I had checked first thing in the morning for the Reeves "Christmas Surprise" and noticed it was the usual free shipping and discount blady-blah-blah-whatever they had offered before. Since the hobby, in general, had not been overly thrilled with a similar gift last year, it made me wonder if there was still a "surprise" forthcoming.

In the afternoon - after dinner, but before the food coma set in - I thought I’d check it out again, and well hey, guess what shows up:

A 40-piece Special Run Wedgewood Blue Pronghorn Antelope? Didn't see that coming. (What I thought might be coming? Either the Elk, or the Boxer.)

Okey dokey, then. They have (had?) a few other lesser surprises - leftover Kashmirs, for instance - but Glacier definitely met my qualifications for "the kind of surprise I was looking for".

What’s most interesting about the Pronghorn Antelope is his horns are not molded separately - as is the case with most of the horned Traditionals - but are integral to the mold. (The Rocky Mountain Goat is another contemporaneous example with integrated horns.)

We’ve had two previous releases on the Pronghorn Antelope mold: the original release #310 that ran from 1971 through 1976, and the #389, running from 1997 through 2005. There haven’t been a lot of releases on the Pronghorn Antelope because, well, there’s not a lot you can do with a Pronghorn Antelope.

The earlier ones are lighter, have a more "airbrushy" paint quality, and the horns tend to be light gray, veering into charcoal. The later ones are darker, are clearly masked, and have black horns and facial markings.
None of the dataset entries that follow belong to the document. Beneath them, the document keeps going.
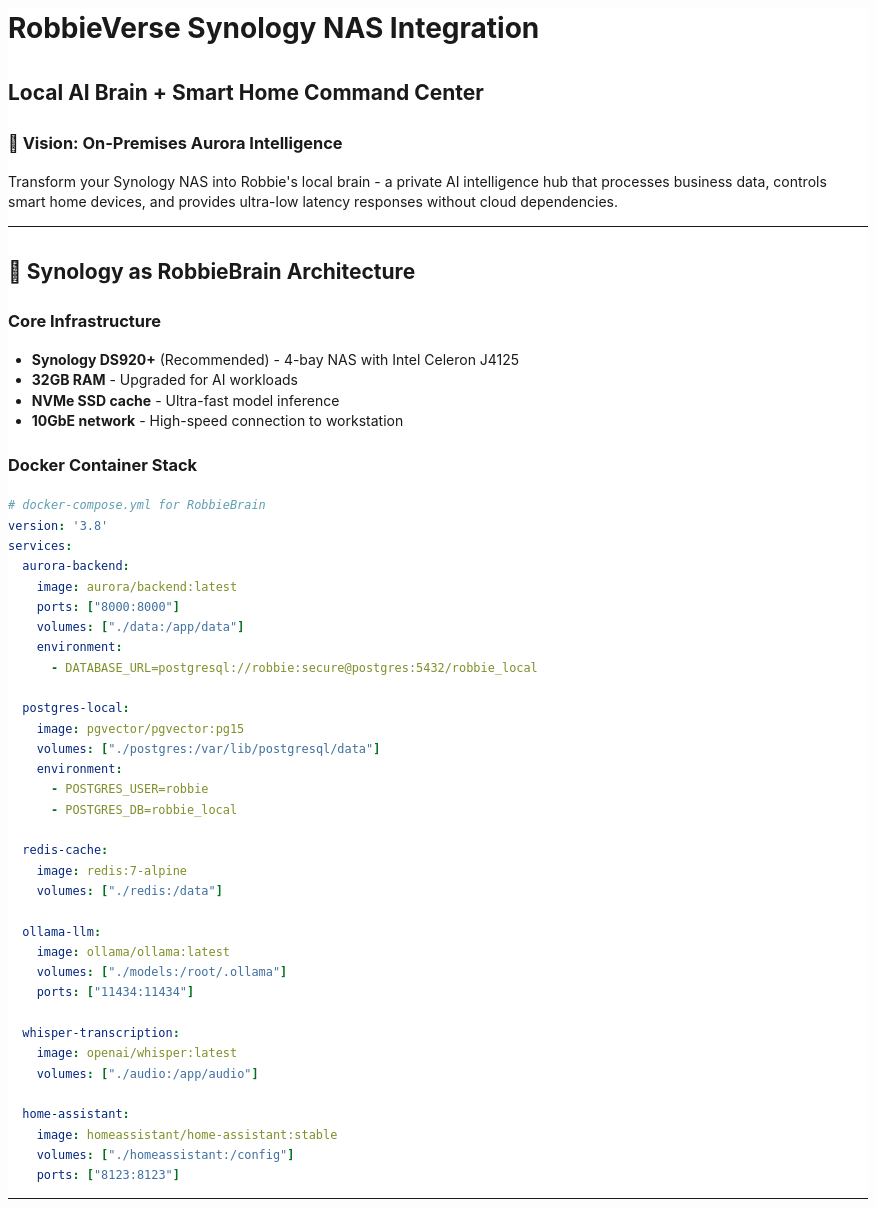 # RobbieVerse Synology NAS Integration
## Local AI Brain + Smart Home Command Center

### 🎯 **Vision: On-Premises Aurora Intelligence**

Transform your Synology NAS into Robbie's local brain - a private AI intelligence hub that processes business data, controls smart home devices, and provides ultra-low latency responses without cloud dependencies.

---

## 🧠 **Synology as RobbieBrain Architecture**

### **Core Infrastructure**
- **Synology DS920+** (Recommended) - 4-bay NAS with Intel Celeron J4125
- **32GB RAM** - Upgraded for AI workloads
- **NVMe SSD cache** - Ultra-fast model inference
- **10GbE network** - High-speed connection to workstation

### **Docker Container Stack**
```yaml
# docker-compose.yml for RobbieBrain
version: '3.8'
services:
  aurora-backend:
    image: aurora/backend:latest
    ports: ["8000:8000"]
    volumes: ["./data:/app/data"]
    environment:
      - DATABASE_URL=postgresql://robbie:secure@postgres:5432/robbie_local
      
  postgres-local:
    image: pgvector/pgvector:pg15
    volumes: ["./postgres:/var/lib/postgresql/data"]
    environment:
      - POSTGRES_USER=robbie
      - POSTGRES_DB=robbie_local
      
  redis-cache:
    image: redis:7-alpine
    volumes: ["./redis:/data"]
    
  ollama-llm:
    image: ollama/ollama:latest
    volumes: ["./models:/root/.ollama"]
    ports: ["11434:11434"]
    
  whisper-transcription:
    image: openai/whisper:latest
    volumes: ["./audio:/app/audio"]
    
  home-assistant:
    image: homeassistant/home-assistant:stable
    volumes: ["./homeassistant:/config"]
    ports: ["8123:8123"]
```

---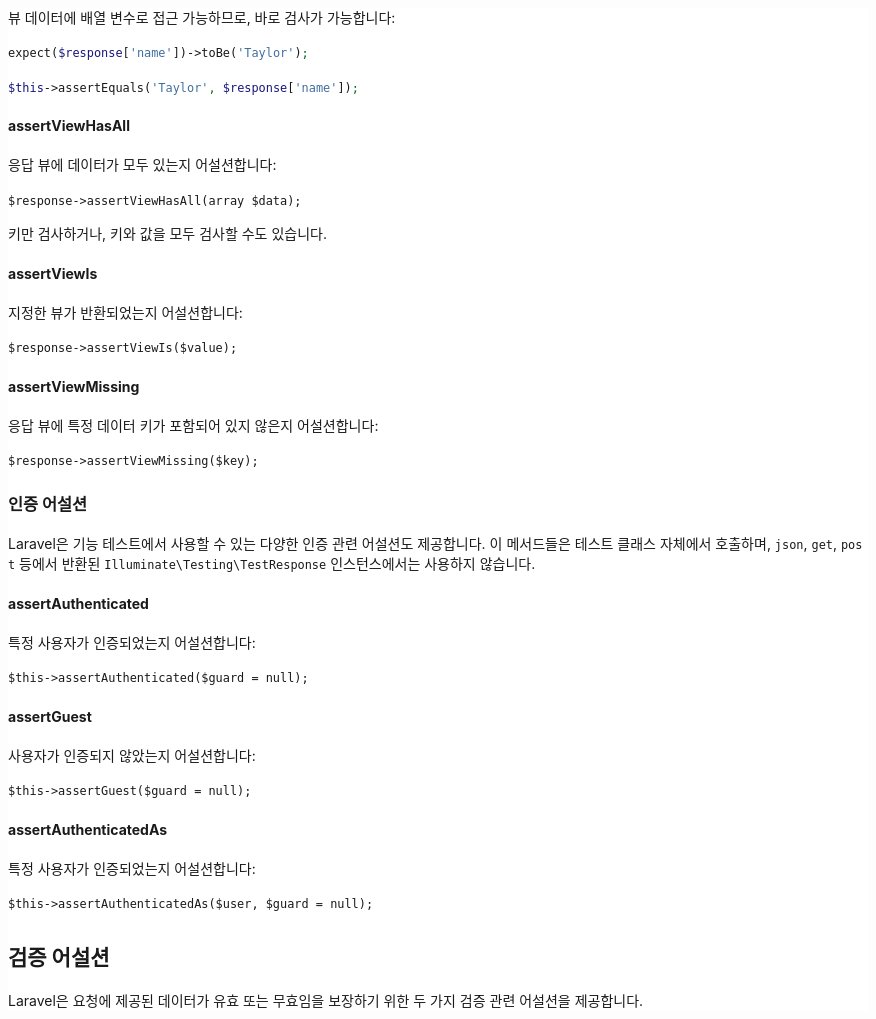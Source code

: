 뷰 데이터에 배열 변수로 접근 가능하므로, 바로 검사가 가능합니다:

```php tab=Pest
expect($response['name'])->toBe('Taylor');
```

```php tab=PHPUnit
$this->assertEquals('Taylor', $response['name']);
```

#### assertViewHasAll

응답 뷰에 데이터가 모두 있는지 어설션합니다:

    $response->assertViewHasAll(array $data);

키만 검사하거나, 키와 값을 모두 검사할 수도 있습니다.

#### assertViewIs

지정한 뷰가 반환되었는지 어설션합니다:

    $response->assertViewIs($value);

#### assertViewMissing

응답 뷰에 특정 데이터 키가 포함되어 있지 않은지 어설션합니다:

    $response->assertViewMissing($key);

<a name="authentication-assertions"></a>
### 인증 어설션

Laravel은 기능 테스트에서 사용할 수 있는 다양한 인증 관련 어설션도 제공합니다. 이 메서드들은 테스트 클래스 자체에서 호출하며, `json`, `get`, `post` 등에서 반환된 `Illuminate\Testing\TestResponse` 인스턴스에서는 사용하지 않습니다.

#### assertAuthenticated

특정 사용자가 인증되었는지 어설션합니다:

    $this->assertAuthenticated($guard = null);

#### assertGuest

사용자가 인증되지 않았는지 어설션합니다:

    $this->assertGuest($guard = null);

#### assertAuthenticatedAs

특정 사용자가 인증되었는지 어설션합니다:

    $this->assertAuthenticatedAs($user, $guard = null);

<a name="validation-assertions"></a>
## 검증 어설션

Laravel은 요청에 제공된 데이터가 유효 또는 무효임을 보장하기 위한 두 가지 검증 관련 어설션을 제공합니다.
The belly and neck markings are somewhat different, too, with the earlier pieces having a variable number of stripes on his neck, while the newer ones always have three.

Glacier’s markings and shading more closely resemble the original #310 releases, which also tended to have very high belly white.

Other than one well-known Alabaster Test Color, there aren’t a lot of known Tests, Oddities or Variations of the Pronghorns, outside of the normal amount of variation that occurs during production. The later Antelope was produced during the bi-eye era, so some may have that feature, but that’s about it.

Neither one of the earlier Antelopes is particularly difficult to find at a reasonable price, though I doubt that will be the case with Glacier: I’ve already seen three for sale. (I was kind of hoping that people would wait until the day after Christmas before they started doing that.)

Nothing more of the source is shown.